Akute-Phase-Proteine
Akute-Phase-Proteine werden in der Leber als Reaktion auf Entzündungen oder Infektionen vermehrt produziert. Das bekannteste Beispiel ist das C-reaktive Protein (CRP), das in der klinischen Diagnostik als Entzündungsmarker eingesetzt wird. Es bindet an beschädigte Zellen und Erreger und aktiviert dadurch das Komplementsystem.

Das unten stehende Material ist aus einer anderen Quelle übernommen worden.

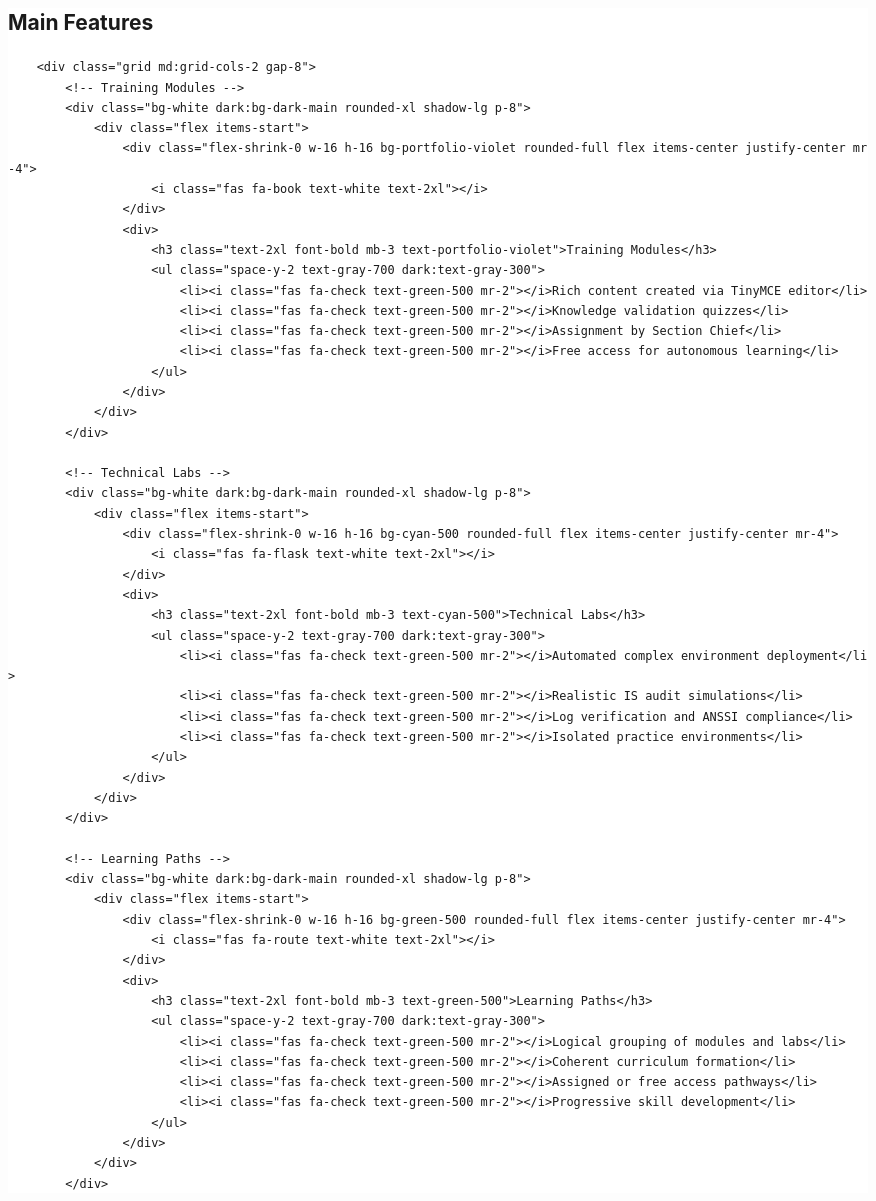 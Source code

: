 
<section class="py-20 bg-gray-100 dark:bg-dark-navbar">
    <div class="max-w-7xl mx-auto px-4">
        <h2 class="text-4xl font-bold text-center mb-16">
            <i class="fas fa-cogs text-portfolio-violet mr-3"></i>Main Features
        </h2>

        <div class="grid md:grid-cols-2 gap-8">
            <!-- Training Modules -->
            <div class="bg-white dark:bg-dark-main rounded-xl shadow-lg p-8">
                <div class="flex items-start">
                    <div class="flex-shrink-0 w-16 h-16 bg-portfolio-violet rounded-full flex items-center justify-center mr-4">
                        <i class="fas fa-book text-white text-2xl"></i>
                    </div>
                    <div>
                        <h3 class="text-2xl font-bold mb-3 text-portfolio-violet">Training Modules</h3>
                        <ul class="space-y-2 text-gray-700 dark:text-gray-300">
                            <li><i class="fas fa-check text-green-500 mr-2"></i>Rich content created via TinyMCE editor</li>
                            <li><i class="fas fa-check text-green-500 mr-2"></i>Knowledge validation quizzes</li>
                            <li><i class="fas fa-check text-green-500 mr-2"></i>Assignment by Section Chief</li>
                            <li><i class="fas fa-check text-green-500 mr-2"></i>Free access for autonomous learning</li>
                        </ul>
                    </div>
                </div>
            </div>

            <!-- Technical Labs -->
            <div class="bg-white dark:bg-dark-main rounded-xl shadow-lg p-8">
                <div class="flex items-start">
                    <div class="flex-shrink-0 w-16 h-16 bg-cyan-500 rounded-full flex items-center justify-center mr-4">
                        <i class="fas fa-flask text-white text-2xl"></i>
                    </div>
                    <div>
                        <h3 class="text-2xl font-bold mb-3 text-cyan-500">Technical Labs</h3>
                        <ul class="space-y-2 text-gray-700 dark:text-gray-300">
                            <li><i class="fas fa-check text-green-500 mr-2"></i>Automated complex environment deployment</li>
                            <li><i class="fas fa-check text-green-500 mr-2"></i>Realistic IS audit simulations</li>
                            <li><i class="fas fa-check text-green-500 mr-2"></i>Log verification and ANSSI compliance</li>
                            <li><i class="fas fa-check text-green-500 mr-2"></i>Isolated practice environments</li>
                        </ul>
                    </div>
                </div>
            </div>

            <!-- Learning Paths -->
            <div class="bg-white dark:bg-dark-main rounded-xl shadow-lg p-8">
                <div class="flex items-start">
                    <div class="flex-shrink-0 w-16 h-16 bg-green-500 rounded-full flex items-center justify-center mr-4">
                        <i class="fas fa-route text-white text-2xl"></i>
                    </div>
                    <div>
                        <h3 class="text-2xl font-bold mb-3 text-green-500">Learning Paths</h3>
                        <ul class="space-y-2 text-gray-700 dark:text-gray-300">
                            <li><i class="fas fa-check text-green-500 mr-2"></i>Logical grouping of modules and labs</li>
                            <li><i class="fas fa-check text-green-500 mr-2"></i>Coherent curriculum formation</li>
                            <li><i class="fas fa-check text-green-500 mr-2"></i>Assigned or free access pathways</li>
                            <li><i class="fas fa-check text-green-500 mr-2"></i>Progressive skill development</li>
                        </ul>
                    </div>
                </div>
            </div>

Rezeptorproteine auf Immunzellen
Immunzellen tragen auf ihrer Oberfläche spezialisierte Rezeptorproteine, die Antigene oder Signalmoleküle erkennen. Dazu gehören T-Zell-Rezeptoren (TCR), B-Zell-Rezeptoren (BCR) sowie Toll-like-Rezeptoren (TLR), die als erste Erkennungseinheit bei der angeborenen Immunantwort dienen.
Bedeutung für die Gesundheit
Ein ausgewogenes Zusammenspiel der Immunsystem Proteine ist entscheidend für die Gesundheit. Fehlfunktionen können zu verschiedenen Erkrankungen führen:
- Immundefizienzen: Ein Mangel bestimmter Immunproteine, z. B. Immunglobuline, kann die Anfälligkeit für Infektionen erhöhen.
- Autoimmunerkrankungen: Fehlgesteuerte Immunproteine können körpereigenes Gewebe angreifen, wie bei Erkrankungen wie dem systemischen Lupus erythematodes oder der rheumatoiden Arthritis.
- Allergien: Eine überschießende Reaktion von IgE-Antikörpern auf harmlose Substanzen führt zu allergischen Reaktionen.
- Chronische Entzündungen: Dysregulierte Zytokine können anhaltende Entzündungsreaktionen verursachen, die an der Entstehung vieler chronischer Erkrankungen beteiligt sind.
Klinische Relevanz und Diagnostik
Die Messung von Immunsystem Proteinen im Blut ist ein wichtiges diagnostisches Werkzeug. Erhöhte CRP-Werte weisen auf Entzündungen oder Infektionen hin. Die Bestimmung von Immunglobulinklassen hilft bei der Diagnose von Immundefekten oder Autoimmunerkrankungen. Zytokinspiegel werden in der Forschung und zur Überwachung von entzündlichen Erkrankungen oder Therapieverläufen eingesetzt.
Darüber hinaus bilden Immunsystem Proteine die Grundlage moderner Therapieansätze: Monoklonale Antikörper werden gezielt als Medikamente eingesetzt, um Tumorzellen zu bekämpfen, Entzündungsreaktionen zu hemmen oder Transplantatabstoßungen zu verhindern.
Quellen
- Abbas, A. K., Lichtman, A. H., Pillai, S. (2022). Cellular and Molecular Immunology, 10th Edition. Elsevier.
- World Health Organization (WHO). Immune System and Immunodeficiency. Verfügbar unter: https://www.who.int
- Murphy, K., Weaver, C. (2016). Janeway's Immunobiology, 9th Edition. Garland Science.